Types of Conflict Situations
Conflict remains ubiquitous in human affairs, arising between nations, religious groups, political parties and individuals. Beneath the infinite array of actual conflict situations, psychoanalysis identifies a small core of underlying processes. These unspoken "basic assumptions" powerfully influence the emotional tone of a group or organization, leaving distinct forms of conflict in their wake. Psychoanalyst Wilfred Bion identified three basic assumption patterns, each of which produces different types of conflict situations.-
Dependency Conflicts
-
A sense of shared dependency often appears in the early stages of group formation. Group members seem to hang on one member's every word, as if she holds all knowledge, wisdom and foresight. This "basic assumption of dependency" insidiously creates a resentful parent-child hierarchy in place of a healthy sense of mutual responsibility. It conflicts with a group's aim to collaborate on a particular task and can rapidly mutate into open disillusionment and hostility. At this point, the group seeks a new leader--but if the basic assumption remains unchallenged, whoever assumes the role will soon experience the same fate. The problem exists not with leadership, but with the impossible wish for an all-knowing master.
Fight-Flight Conflicts
-
Groups under the sway of the "fight-flight" assumption become aggressively excited by positing an enemy outsider onto which they can focus all their bad feelings. A team can also project badness onto one of its own members, leading to "ganging up" activity. To function rationally, the group needs to accept responsibility for its emotional tendencies and work to counter their destructive effects.

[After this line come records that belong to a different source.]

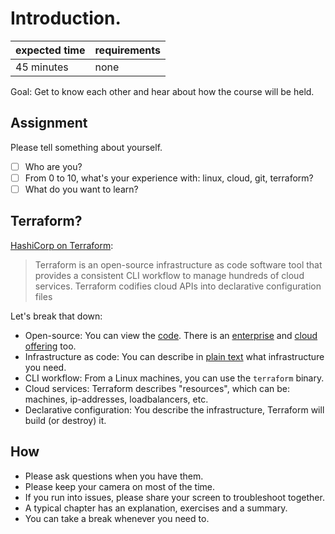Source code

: # Introduction.

|expected time|requirements|
|-------------|------------|
|45 minutes   |none        |

Goal: Get to know each other and hear about how the course will be held.

## Assignment

Please tell something about yourself.

- [ ] Who are you?
- [ ] From 0 to 10, what's your experience with: linux, cloud, git, terraform?
- [ ] What do you want to learn?

## Terraform?

[HashiCorp on Terraform](https://www.terraform.io/):

> Terraform is an open-source infrastructure as code software tool that provides a consistent CLI workflow to manage hundreds of cloud services. Terraform codifies cloud APIs into declarative configuration files

Let's break that down:

- Open-source: You can view the [code](https://github.com/hashicorp/terraform). There is an [enterprise](https://www.terraform.io/docs/enterprise/index.html) and [cloud offering](https://www.terraform.io/docs/cloud/index.html) too.
- Infrastructure as code: You can describe in [plain text](https://github.com/robertdebock/terraform-demo/blob/master/do.tf) what infrastructure you need.
- CLI workflow: From a Linux machines, you can use the `terraform` binary.
- Cloud services: Terraform describes "resources", which can be: machines, ip-addresses, loadbalancers, etc.
- Declarative configuration: You describe the infrastructure, Terraform will build (or destroy) it.

## How

- Please ask questions when you have them.
- Please keep your camera on most of the time.
- If you run into issues, please share your screen to troubleshoot together.
- A typical chapter has an explanation, exercises and a summary.
- You can take a break whenever you need to. 
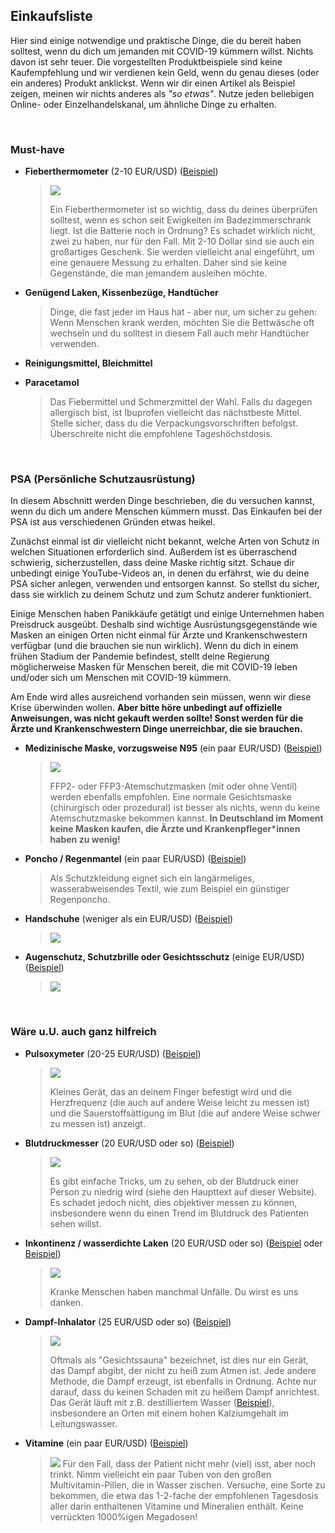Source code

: ## Einkaufsliste

Hier sind einige notwendige und praktische Dinge, die du bereit haben solltest, wenn du dich um jemanden mit COVID-19 kümmern willst. Nichts davon ist sehr teuer. Die vorgestellten Produktbeispiele sind keine Kaufempfehlung und wir verdienen kein Geld, wenn du genau dieses (oder ein anderes) Produkt anklickst. Wenn wir dir einen Artikel als Beispiel zeigen, meinen wir nichts anderes als *"so etwas"*. Nutze jeden beliebigen Online- oder Einzelhandelskanal, um ähnliche Dinge zu erhalten. 

&nbsp;

### Must-have

* **Fieberthermometer** (2-10 EUR/USD) ([Beispiel](https://www.amazon.de/gp/product/B001NYHXYS))

   > ![](/images/thermometer.png)
   >
   > Ein Fieberthermometer ist so wichtig, dass du deines überprüfen solltest, wenn es schon seit Ewigkeiten im Badezimmerschrank liegt. Ist die Batterie noch in Ordnung? Es schadet wirklich nicht, zwei zu haben, nur für den Fall. Mit 2-10 Dollar sind sie auch ein großartiges Geschenk. Sie werden vielleicht anal eingeführt, um eine genauere Messung zu erhalten. Daher sind sie keine Gegenstände, die man jemandem ausleihen möchte.

* **Genügend Laken, Kissenbezüge, Handtücher**
   
   > Dinge, die fast jeder im Haus hat - aber nur, um sicher zu gehen: Wenn Menschen krank werden, möchten Sie die Bettwäsche oft wechseln und du solltest in diesem Fall auch mehr Handtücher verwenden.
   
* **Reinigungsmittel, Bleichmittel**

* **Paracetamol**

  > Das Fiebermittel und Schmerzmittel der Wahl. Falls du dagegen allergisch bist, ist Ibuprofen vielleicht das nächstbeste Mittel. Stelle sicher, dass du die Verpackungsvorschriften befolgst. Überschreite nicht die empfohlene Tageshöchstdosis.

&nbsp;

### PSA (Persönliche Schutzausrüstung)

In diesem Abschnitt werden Dinge beschrieben, die du versuchen kannst, wenn du dich um andere Menschen kümmern musst. Das Einkaufen bei der PSA ist aus verschiedenen Gründen etwas heikel.

Zunächst einmal ist dir vielleicht nicht bekannt, welche Arten von Schutz in welchen Situationen erforderlich sind. Außerdem ist es überraschend schwierig, sicherzustellen, dass deine Maske richtig sitzt. Schaue dir unbedingt einige YouTube-Videos an, in denen du erfährst, wie du deine PSA sicher anlegen, verwenden und entsorgen kannst. So stellst du sicher, dass sie wirklich zu deinem Schutz und zum Schutz anderer funktioniert. 

Einige Menschen haben Panikkäufe getätigt und einige Unternehmen haben Preisdruck ausgeübt. Deshalb sind wichtige Ausrüstungsgegenstände wie Masken an einigen Orten nicht einmal für Ärzte und Krankenschwestern verfügbar (und die brauchen sie nun wirklich). Wenn du dich in einem frühen Stadium der Pandemie befindest, stellt deine Regierung möglicherweise Masken für Menschen bereit, die mit COVID-19 leben und/oder sich um Menschen mit COVID-19 kümmern. 

Am Ende wird alles ausreichend vorhanden sein müssen, wenn wir diese Krise überwinden wollen. **Aber bitte höre unbedingt auf offizielle Anweisungen, was nicht gekauft werden sollte! Sonst werden für die Ärzte und Krankenschwestern Dinge unerreichbar, die sie brauchen.** 


* **Medizinische Maske, vorzugsweise N95** (ein paar EUR/USD) ([Beispiel](https://www.amazon.de/dp/B085H6Y6HN))
   > ![](/images/mask.png)
   >
   > FFP2- oder FFP3-Atemschutzmasken (mit oder ohne Ventil) werden ebenfalls empfohlen. Eine normale Gesichtsmaske (chirurgisch oder prozedural) ist besser als nichts, wenn du keine Atemschutzmaske bekommen kannst.
   > **In Deutschland im Moment keine Masken kaufen, die Ärzte und Krankenpfleger\*innen haben zu wenig!**

* **Poncho / Regenmantel** (ein paar EUR/USD) ([Beispiel](https://www.amazon.de/dp/B07DFDFFRX))

   > Als Schutzkleidung eignet sich ein langärmeliges, wasserabweisendes Textil, wie zum Beispiel ein günstiger Regenponcho.

* **Handschuhe** (weniger als ein EUR/USD) ([Beispiel](https://www.amazon.de/dp/B01LWJ80C7))
   > ![](/images/gloves.png)

* **Augenschutz, Schutzbrille oder Gesichtsschutz** (einige EUR/USD) ([Beispiel](https://www.amazon.de/dp/B002THV25Y))
   > ![](/images/glasses.png)
   >

&nbsp;

### Wäre u.U. auch ganz hilfreich

* **Pulsoxymeter** (20-25 EUR/USD) ([Beispiel](https://www.amazon.de/gp/product/B07P3ZS6L3))
   > ![](/images/pulse-oxi.png)
   >
   > Kleines Gerät, das an deinem Finger befestigt wird und die Herzfrequenz (die auch auf andere Weise leicht zu messen ist) und die Sauerstoffsättigung im Blut (die auf andere Weise schwer zu messen ist) anzeigt.
   

* **Blutdruckmesser** (20 EUR/USD oder so) ([Beispiel](https://www.amazon.de/gp/product/B07KY867ZH))
   > ![](/images/blood-pressure.png)
   >
   > Es gibt einfache Tricks, um zu sehen, ob der Blutdruck einer Person zu niedrig wird (siehe den Haupttext auf dieser Website). Es schadet jedoch nicht, dies objektiver messen zu können, insbesondere wenn du einen Trend im Blutdruck des Patienten sehen willst.

* **Inkontinenz / wasserdichte Laken** (20 EUR/USD oder so) ([Beispiel](https://www.amazon.de/Comfortcare-Inkontinenz-Bettw%C3%A4sche-waschbar-Blau/dp/B07W7CCQVG) oder [Beispiel](https://www.amazon.de/Co-operative-Independent-Living-Bettdeckenbezug-wasserabweisend/dp/B00BJMA8X2))
   > ![](/images/sheet.png)
   >
   > Kranke Menschen haben manchmal Unfälle. Du wirst es uns danken.

* **Dampf-Inhalator** (25 EUR/USD oder so) ([Beispiel](https://www.amazon.de/gp/product/B07SNQH6CZ))
   > ![](/images/steam.png)
   >
   > Oftmals als "Gesichtssauna" bezeichnet, ist dies nur ein Gerät, das Dampf abgibt, der nicht zu heiß zum Atmen ist. Jede andere Methode, die Dampf erzeugt, ist ebenfalls in Ordnung. Achte nur darauf, dass du keinen Schaden mit zu heißem Dampf anrichtest. Das Gerät läuft mit z.B. destilliertem Wasser ([Beispiel](https://www.amazon.de/gp/product/B07J5Y95MQ)), insbesondere an Orten mit einem hohen Kalziumgehalt im Leitungswasser. 

* **Vitamine** (ein paar EUR/USD) ([Beispiel](https://www.amazon.de/dp/B07S63PCZK))
   > ![](/Bilder/multi-vitamin.png)
   > Für den Fall, dass der Patient nicht mehr (viel) isst, aber noch trinkt. Nimm vielleicht ein paar Tuben von den großen Multivitamin-Pillen, die in Wasser zischen. Versuche, eine Sorte zu bekommen, die etwa das 1-2-fache der empfohlenen Tagesdosis aller darin enthaltenen Vitamine und Mineralien enthält. Keine verrückten 1000%igen Megadosen!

The negative characteristics attributed to the adversary, such as hostile intent, envious spoiling or greedy acquisitiveness, count among the qualities the group seeks to evade by expelling them onto a suitable scapegoat. A wish emerges for some form of battle or escape--a fight or flight. Unless the group can name, acknowledge and work through the tensions hidden by the fight-or-flight assumption, the group will find a new scapegoat as soon as an old one leaves.
Pairing Conflicts
-
"Destructive hope" might sound contradictory, but one form of hope, which Bion called "messianic," becomes exceptionally corrosive. It occurs when a group begins to act as though a pair of its members will produce some form of miraculous breakthrough. Ordinary but important problem-solving ideas often get dismissed when the basic assumption of pairing pulls the strings behind the scenes. The genuinely collaborative work of the group will be sabotaged, largely because the group ignores modest but valuable contributions, replacing a sense of shared struggle with a fantasy of forthcoming utopia. As frequently happens with idealization, envy invariably simmers beneath veneration, threatening to spill over into derogatory remarks or open animosity. Where realistic optimism entertains achievable possibilities, pathological hope seethes with suppressed hostility.